「ああ、平気平気。俺んち、親、こないだっからクリスマスクルーズってやつで今頃海の上。だから年末年始ずっと俺一人だし。よし、んじゃ帰ってピザでも取るか。ピザ、食えるよな? ワインとかビールは冷蔵庫にあったし」
「え……ちょ、坂本」
「あとは、せっかくイブだからケーキとかローストチキンとか買ってこう」
「お、お前こそ、彼女と予定あるんじゃ………」
佑人は慌てて何とか断りの理由を探す。
「受験終わるまで彼女は断ってるし」
「だって、家庭教師の……」
「あの人とはお互いプレイ楽しむだけってやつ? 彼女って感じじゃないし。
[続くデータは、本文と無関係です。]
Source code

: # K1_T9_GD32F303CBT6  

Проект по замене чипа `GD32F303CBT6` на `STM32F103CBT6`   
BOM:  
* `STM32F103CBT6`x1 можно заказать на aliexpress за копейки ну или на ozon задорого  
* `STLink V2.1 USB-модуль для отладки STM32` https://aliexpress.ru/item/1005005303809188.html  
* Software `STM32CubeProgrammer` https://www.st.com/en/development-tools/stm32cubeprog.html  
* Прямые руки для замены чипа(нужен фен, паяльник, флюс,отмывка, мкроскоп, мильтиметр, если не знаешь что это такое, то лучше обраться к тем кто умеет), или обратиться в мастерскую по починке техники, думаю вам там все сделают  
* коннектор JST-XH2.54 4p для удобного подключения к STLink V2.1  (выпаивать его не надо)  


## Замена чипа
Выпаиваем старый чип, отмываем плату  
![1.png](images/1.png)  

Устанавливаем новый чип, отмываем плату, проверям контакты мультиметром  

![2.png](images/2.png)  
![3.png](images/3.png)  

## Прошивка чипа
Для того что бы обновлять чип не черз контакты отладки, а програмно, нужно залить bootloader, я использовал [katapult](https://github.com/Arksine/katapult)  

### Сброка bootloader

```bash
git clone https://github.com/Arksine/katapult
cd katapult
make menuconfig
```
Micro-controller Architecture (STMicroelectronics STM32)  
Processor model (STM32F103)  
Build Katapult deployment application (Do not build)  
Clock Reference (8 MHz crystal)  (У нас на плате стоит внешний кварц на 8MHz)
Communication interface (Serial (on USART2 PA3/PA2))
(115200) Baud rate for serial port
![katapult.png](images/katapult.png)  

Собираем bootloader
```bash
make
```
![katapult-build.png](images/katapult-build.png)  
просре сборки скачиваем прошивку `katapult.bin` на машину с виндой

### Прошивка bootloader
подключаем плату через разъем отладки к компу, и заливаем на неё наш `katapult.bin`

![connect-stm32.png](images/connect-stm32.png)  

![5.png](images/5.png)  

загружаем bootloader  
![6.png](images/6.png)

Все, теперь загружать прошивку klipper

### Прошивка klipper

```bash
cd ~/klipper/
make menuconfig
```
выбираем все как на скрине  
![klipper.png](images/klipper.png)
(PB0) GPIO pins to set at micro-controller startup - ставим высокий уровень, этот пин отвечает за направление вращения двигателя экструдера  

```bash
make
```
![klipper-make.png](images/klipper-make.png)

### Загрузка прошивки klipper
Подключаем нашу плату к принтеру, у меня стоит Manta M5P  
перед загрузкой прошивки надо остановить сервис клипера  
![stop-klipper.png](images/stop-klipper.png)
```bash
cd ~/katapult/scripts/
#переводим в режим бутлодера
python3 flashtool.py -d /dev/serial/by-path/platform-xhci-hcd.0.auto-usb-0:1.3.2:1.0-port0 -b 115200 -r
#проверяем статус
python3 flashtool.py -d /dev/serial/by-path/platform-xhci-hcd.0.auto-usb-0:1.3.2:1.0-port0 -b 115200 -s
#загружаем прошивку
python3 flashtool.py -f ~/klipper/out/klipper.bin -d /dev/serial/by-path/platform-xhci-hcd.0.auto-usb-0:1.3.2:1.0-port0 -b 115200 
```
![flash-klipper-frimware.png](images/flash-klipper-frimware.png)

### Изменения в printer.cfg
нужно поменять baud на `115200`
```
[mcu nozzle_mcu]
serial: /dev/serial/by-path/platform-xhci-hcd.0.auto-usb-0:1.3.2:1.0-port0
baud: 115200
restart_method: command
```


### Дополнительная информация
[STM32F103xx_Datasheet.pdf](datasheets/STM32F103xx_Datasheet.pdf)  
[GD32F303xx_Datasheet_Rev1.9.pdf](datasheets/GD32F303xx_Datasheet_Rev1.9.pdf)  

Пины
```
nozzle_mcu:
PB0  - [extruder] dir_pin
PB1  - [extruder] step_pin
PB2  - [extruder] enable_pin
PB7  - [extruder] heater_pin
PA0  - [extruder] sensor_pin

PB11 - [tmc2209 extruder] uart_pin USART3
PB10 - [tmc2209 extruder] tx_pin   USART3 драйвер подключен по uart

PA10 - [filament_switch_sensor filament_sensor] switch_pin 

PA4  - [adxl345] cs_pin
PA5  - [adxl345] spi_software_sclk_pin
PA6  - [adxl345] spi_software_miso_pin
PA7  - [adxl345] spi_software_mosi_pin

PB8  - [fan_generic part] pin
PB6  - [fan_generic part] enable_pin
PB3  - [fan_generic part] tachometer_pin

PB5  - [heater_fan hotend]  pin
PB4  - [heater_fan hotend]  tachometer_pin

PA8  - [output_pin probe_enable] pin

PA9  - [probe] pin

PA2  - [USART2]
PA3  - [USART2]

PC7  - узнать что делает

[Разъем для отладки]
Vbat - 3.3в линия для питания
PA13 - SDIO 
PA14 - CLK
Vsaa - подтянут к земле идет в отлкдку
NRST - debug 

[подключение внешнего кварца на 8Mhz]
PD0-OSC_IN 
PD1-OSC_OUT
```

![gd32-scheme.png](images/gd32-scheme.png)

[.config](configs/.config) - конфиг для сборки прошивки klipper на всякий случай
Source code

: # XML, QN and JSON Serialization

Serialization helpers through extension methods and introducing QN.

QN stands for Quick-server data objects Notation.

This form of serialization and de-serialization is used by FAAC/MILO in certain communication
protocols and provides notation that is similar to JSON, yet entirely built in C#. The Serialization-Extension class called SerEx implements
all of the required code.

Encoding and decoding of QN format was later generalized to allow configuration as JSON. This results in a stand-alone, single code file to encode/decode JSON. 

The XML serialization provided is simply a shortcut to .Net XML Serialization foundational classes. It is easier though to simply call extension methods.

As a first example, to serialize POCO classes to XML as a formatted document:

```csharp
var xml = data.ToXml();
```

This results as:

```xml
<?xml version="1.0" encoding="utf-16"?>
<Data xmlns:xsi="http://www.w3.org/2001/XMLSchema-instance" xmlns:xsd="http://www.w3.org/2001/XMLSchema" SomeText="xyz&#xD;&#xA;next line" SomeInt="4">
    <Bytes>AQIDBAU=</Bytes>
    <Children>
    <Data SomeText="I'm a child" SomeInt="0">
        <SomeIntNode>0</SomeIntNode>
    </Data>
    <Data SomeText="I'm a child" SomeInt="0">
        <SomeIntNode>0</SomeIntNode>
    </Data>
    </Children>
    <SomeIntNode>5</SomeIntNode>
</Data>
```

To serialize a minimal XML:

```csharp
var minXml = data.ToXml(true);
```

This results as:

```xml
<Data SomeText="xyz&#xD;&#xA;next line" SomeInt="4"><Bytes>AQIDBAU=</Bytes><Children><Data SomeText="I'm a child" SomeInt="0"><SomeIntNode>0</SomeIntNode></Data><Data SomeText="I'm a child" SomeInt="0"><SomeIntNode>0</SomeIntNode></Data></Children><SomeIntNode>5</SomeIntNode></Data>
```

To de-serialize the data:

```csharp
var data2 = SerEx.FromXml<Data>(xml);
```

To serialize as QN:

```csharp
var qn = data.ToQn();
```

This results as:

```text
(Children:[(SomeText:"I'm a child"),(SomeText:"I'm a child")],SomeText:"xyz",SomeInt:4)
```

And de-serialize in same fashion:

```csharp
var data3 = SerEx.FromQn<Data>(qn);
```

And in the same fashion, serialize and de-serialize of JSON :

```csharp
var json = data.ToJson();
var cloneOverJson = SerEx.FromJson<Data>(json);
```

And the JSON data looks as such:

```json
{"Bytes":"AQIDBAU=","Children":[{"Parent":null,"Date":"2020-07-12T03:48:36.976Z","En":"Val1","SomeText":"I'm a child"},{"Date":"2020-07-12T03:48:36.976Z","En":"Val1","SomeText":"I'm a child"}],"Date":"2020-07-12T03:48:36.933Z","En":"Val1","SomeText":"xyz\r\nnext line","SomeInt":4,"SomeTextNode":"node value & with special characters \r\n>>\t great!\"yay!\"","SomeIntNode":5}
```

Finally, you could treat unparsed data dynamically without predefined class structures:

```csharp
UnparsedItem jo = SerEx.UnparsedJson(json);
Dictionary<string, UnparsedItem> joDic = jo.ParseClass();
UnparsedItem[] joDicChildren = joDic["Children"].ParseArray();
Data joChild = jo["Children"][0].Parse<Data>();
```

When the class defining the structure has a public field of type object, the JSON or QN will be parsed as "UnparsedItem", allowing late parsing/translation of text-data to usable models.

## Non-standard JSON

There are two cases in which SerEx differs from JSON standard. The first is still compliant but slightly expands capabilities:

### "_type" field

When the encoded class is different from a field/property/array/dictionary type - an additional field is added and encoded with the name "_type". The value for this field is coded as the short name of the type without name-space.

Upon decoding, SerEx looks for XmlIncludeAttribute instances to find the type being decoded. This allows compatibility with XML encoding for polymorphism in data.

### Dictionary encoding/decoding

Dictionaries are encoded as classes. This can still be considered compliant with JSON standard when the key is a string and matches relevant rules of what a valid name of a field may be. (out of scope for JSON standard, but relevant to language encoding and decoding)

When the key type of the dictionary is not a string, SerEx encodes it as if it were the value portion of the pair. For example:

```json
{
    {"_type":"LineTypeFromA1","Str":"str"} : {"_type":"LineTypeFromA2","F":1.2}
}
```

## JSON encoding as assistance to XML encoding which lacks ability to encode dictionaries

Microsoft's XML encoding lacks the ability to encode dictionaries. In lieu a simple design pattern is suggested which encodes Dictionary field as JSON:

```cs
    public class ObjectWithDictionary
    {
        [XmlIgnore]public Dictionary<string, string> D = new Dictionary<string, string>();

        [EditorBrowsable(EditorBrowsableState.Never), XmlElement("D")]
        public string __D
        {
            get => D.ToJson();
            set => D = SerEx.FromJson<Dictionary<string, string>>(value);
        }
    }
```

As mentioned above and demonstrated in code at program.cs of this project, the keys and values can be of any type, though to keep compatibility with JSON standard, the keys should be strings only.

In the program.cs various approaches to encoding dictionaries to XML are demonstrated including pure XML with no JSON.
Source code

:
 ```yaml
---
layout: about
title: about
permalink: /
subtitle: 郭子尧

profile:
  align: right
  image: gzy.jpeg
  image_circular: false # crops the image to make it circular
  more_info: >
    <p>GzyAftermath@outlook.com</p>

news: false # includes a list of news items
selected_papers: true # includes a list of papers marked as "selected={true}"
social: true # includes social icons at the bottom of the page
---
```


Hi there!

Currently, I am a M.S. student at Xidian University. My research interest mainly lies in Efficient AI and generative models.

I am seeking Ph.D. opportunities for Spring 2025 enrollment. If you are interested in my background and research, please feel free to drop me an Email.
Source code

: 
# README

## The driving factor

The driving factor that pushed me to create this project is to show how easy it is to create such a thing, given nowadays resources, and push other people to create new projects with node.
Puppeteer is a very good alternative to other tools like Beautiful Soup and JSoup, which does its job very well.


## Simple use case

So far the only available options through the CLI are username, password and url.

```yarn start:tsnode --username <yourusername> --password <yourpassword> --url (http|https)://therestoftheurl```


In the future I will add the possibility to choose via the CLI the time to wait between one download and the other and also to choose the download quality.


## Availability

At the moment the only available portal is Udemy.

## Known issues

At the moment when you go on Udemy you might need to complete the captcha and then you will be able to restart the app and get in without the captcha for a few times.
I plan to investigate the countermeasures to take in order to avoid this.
じゃ、駅ビルでいろいろ仕入れていこうぜ」
駅に近づくと、坂本は佑人の腕を取って、見えてきた駅ビルのスーパーへとたったか向かう。
「あ、ワリィ、ちょっち待ってて? 軍資金」
銀行の前まで来て、坂本はキャッシュサービスに入っていく。
佑人は坂本のペースに乗せられてそこまできたものの、まだどうしたものかと迷いながらATMの前にぼんやりたたずんでいた。
「よう」
だから、前からやってきた数人の学生たちが目の前で足を止めるまで気づかなかった。
「こないだは世話になったな」
他校の生徒だとはわかったが、その顔をすぐに思い出せなかった。ただ、関わらない方がいい相手だとは瞬時に気づき、身構える。
ところが後ろから近づいてきた男たちが両側から佑人の腕を捕らえると、たまたま手に持っていたリュックが落ちた。
「おとなしそうな顔して、こないだは軽ぅくやってくれちゃったからな」
あっと、いつぞや啓太を脅していた連中だと佑人は思い当たった。